HTML5 Compliance: The Next Step

Note: the HTML5 parser is now available in our finished Opera browser.

Making its debut in a Labs build this week is Ragnarök, our implementation of the HTML5 Parsing algorithm. We’d love you to try to break this and give us feedback, so please grab a copy to install on your machine from one of the download links below.

The coolest HTML5 demo you’ll see this week

The Web is littered with <canvas> games, HTML5 video players, drag-and-drop whizz-bangs and other demos of HTML5 and “HTML5”. But here’s a really cool demo, probably the coolest you’ll see this week. Are you ready? Here goes:

<b><i>Yo!</b></i>

I can tell you’re impressed, so let’s dig deeper to see exactly why it is so cool. The elements are incorrectly nested: the innermost element — in this case, the <i> — should be the first one closed. What does this do to the DOM in different browsers?

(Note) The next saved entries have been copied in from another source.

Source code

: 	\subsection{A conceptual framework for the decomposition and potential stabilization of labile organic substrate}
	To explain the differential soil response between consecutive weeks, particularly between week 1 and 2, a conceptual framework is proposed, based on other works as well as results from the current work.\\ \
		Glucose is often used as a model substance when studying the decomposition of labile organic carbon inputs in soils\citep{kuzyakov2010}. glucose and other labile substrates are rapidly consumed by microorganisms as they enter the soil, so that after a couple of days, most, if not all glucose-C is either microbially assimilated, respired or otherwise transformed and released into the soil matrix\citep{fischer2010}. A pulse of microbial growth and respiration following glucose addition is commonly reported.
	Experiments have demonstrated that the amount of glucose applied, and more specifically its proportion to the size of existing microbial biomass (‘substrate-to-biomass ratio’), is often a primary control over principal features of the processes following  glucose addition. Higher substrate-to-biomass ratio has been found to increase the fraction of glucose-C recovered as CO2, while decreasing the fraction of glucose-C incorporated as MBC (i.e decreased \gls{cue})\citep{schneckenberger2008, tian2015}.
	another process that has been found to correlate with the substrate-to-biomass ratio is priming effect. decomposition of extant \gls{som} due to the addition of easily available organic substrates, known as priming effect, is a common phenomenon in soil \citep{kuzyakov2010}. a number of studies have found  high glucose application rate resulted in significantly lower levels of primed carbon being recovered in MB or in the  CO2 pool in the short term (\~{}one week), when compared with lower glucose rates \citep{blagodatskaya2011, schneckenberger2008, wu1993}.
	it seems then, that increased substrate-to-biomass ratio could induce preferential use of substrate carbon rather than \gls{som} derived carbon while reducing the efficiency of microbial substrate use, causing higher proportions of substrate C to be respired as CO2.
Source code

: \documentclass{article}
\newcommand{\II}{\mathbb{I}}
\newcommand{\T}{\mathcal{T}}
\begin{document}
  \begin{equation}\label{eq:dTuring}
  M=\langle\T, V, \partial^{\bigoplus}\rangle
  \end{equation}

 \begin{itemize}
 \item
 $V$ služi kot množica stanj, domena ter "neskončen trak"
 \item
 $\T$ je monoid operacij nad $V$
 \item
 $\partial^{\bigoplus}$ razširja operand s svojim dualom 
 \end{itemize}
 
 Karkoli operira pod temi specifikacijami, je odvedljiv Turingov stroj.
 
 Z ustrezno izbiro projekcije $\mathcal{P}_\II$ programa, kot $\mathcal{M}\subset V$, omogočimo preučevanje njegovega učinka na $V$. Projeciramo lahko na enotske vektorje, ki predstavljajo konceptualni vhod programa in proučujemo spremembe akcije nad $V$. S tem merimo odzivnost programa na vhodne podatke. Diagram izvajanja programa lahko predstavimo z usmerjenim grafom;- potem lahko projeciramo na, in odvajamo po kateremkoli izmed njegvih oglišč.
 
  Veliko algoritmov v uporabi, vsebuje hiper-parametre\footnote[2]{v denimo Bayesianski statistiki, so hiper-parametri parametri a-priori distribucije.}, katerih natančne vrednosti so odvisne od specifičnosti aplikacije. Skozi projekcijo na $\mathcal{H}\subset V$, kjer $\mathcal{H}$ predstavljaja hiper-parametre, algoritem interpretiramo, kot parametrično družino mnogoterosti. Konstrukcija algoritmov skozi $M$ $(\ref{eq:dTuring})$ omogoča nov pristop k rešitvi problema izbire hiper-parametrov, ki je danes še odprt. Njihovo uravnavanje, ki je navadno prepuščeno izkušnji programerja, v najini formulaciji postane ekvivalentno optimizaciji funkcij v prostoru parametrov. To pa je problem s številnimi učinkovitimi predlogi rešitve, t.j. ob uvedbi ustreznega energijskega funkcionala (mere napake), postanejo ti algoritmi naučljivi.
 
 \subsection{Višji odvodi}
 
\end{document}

We can check this out using Opera Dragonfly and its equivalents, or Ian Hickson’s DOM viewer. Internet Explorer 9 and Safari 5 result in this innerHTML:

<!DOCTYPE HTML>
<html><HEAD></HEAD><BODY>
<B><I>Yo!</I></B><I></I>
</BODY></html>

while Opera, Firefox and Chrome produce this:

<!DOCTYPE HTML>
<html><HEAD></HEAD><BODY>
<B><I>Yo!</I></B>
</BODY></html>

All the browsers have sorted out the mis-nesting, but inconsistently: note that IE and Safari have an additional empty <i> element that Opera, Firefox and Chrome don’t have. Which is correct? In an HTML4 world, both are. The HTML4 spec describes what to do with good markup, but not what to do with bad markup — and we know that 95% of the Web doesn’t validate. Therefore, browsers have traditionally been left to their own devices and forced to guess what to do with bad markup, as error-handling was never defined for HTML4.

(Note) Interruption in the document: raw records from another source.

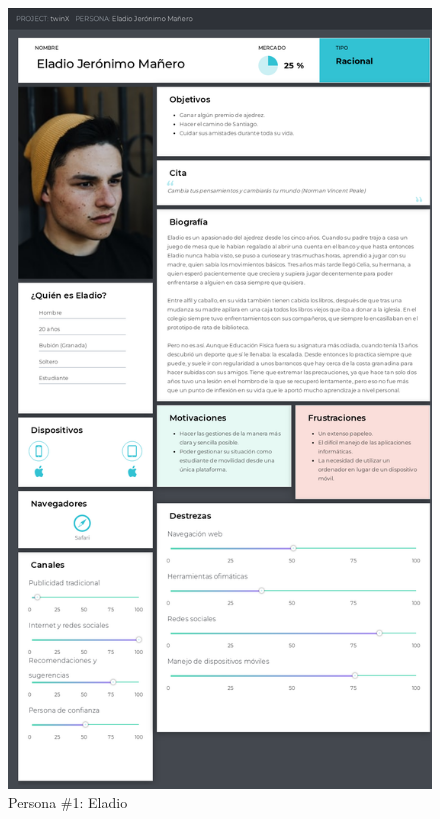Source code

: \begin{figure}
	\centering
	\includegraphics[width=\textwidth, height=\textheight, keepaspectratio]{img/Personas/Eladio}
	\caption[Persona \#1]{Persona \#1: Eladio}
	\label{fig:persona1}
\end{figure}

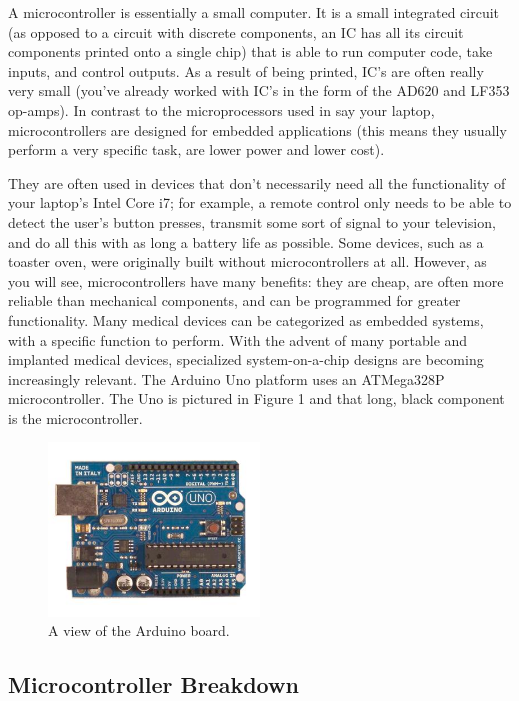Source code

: \documentclass[10pt]{report}
\begin{document}
A microcontroller is essentially a small computer. It is a small integrated circuit (as opposed to a circuit with discrete components, an IC has all its circuit components printed onto a single chip) that is able to run computer code, take inputs, and control outputs. As a result of being printed, IC’s are often really very small (you’ve already worked with IC’s in the form of the AD620 and LF353 op-amps). In contrast to the microprocessors used in say your laptop, microcontrollers are designed for embedded applications (this means they usually perform a very specific task, are lower power and lower cost). 
\par
They are often used in devices that don’t necessarily need all the functionality of your laptop’s Intel Core i7; for example, a remote control only needs to be able to detect the user’s button presses, transmit some sort of signal to your television, and do all this with as long a battery life as possible. Some devices, such as a toaster oven, were originally built without microcontrollers at all. However, as you will see, microcontrollers have many benefits: they are cheap, are often more reliable than mechanical components, and can be programmed for greater functionality. Many medical devices can be categorized as embedded systems, with a specific function to perform. With the advent of many portable and implanted medical devices, specialized system-on-a-chip designs are becoming increasingly relevant. The Arduino Uno platform uses an ATMega328P microcontroller. The Uno is pictured in Figure 1 and that long, black component is the microcontroller.

\begin{figure}[H]
\centering
   \includegraphics[width=0.5\textwidth]{arduino.jpg}
    \caption{A view of the Arduino board.}
\end{figure}

\subsection*{Microcontroller Breakdown}
\end{document}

Our simple markup above already produces very different DOMs, so imagine what would result from more real world examples of tag soup with dozens or hundreds of elements. Writing JavaScript that has to operate across browsers with such inconsistencies is a major cause of hair loss and weeping amongst web developers.

Luckily, there is now a solution to this.

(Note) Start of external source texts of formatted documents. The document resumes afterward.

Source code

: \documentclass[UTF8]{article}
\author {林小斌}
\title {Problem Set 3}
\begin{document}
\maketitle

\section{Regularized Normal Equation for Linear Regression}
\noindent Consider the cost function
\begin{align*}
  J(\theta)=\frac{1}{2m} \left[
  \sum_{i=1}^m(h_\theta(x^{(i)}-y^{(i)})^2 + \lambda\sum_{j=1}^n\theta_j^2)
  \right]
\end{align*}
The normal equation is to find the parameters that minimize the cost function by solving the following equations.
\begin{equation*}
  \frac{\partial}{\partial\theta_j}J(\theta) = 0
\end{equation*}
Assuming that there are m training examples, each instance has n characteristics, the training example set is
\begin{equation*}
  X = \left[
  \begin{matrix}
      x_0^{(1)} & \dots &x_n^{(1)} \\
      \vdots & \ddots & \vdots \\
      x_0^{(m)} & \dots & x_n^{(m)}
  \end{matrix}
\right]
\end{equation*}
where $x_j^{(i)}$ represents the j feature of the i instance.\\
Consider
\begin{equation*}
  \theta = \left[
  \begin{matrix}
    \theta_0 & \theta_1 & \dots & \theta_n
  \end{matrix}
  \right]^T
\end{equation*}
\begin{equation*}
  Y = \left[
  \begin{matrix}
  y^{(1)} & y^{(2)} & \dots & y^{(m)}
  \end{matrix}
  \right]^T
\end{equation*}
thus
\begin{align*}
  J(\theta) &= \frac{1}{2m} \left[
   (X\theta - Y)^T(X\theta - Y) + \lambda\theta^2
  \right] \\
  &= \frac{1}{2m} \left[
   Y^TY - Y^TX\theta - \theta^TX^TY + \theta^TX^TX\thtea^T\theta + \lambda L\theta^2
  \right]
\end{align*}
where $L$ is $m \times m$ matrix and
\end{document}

The HTML5 parsing algorithm

The HTML5 specification defines a set of parsing rules for all markup, whether valid or invalid. Once all browsers have HTML5 parsers, the same markup will produce the same DOM across all conforming browsers. There are two main effects of this:

JavaScripters will sport cheerful grins and bouffant hair
Consumers can expect fewer interoperability problems when using their favourite site between browsers

So validation is a thing of the past, right?

Absolutely not. It’s still a vital QA tool, and just because the HTML5 parser will produce an interoperable DOM, it doesn’t mean it’s the DOM you actually want!

Opera’s implementation

Our old HTML parser has basically been the same since Opera began 15 years ago. It’s been continually patched to keep up with changing standards and countless different ways people came up with to not follow the specifications. After all the changes here and there, the code really started to look like an over-decorated christmas tree, and adding more stuff without knocking over the tree was getting increasingly hard.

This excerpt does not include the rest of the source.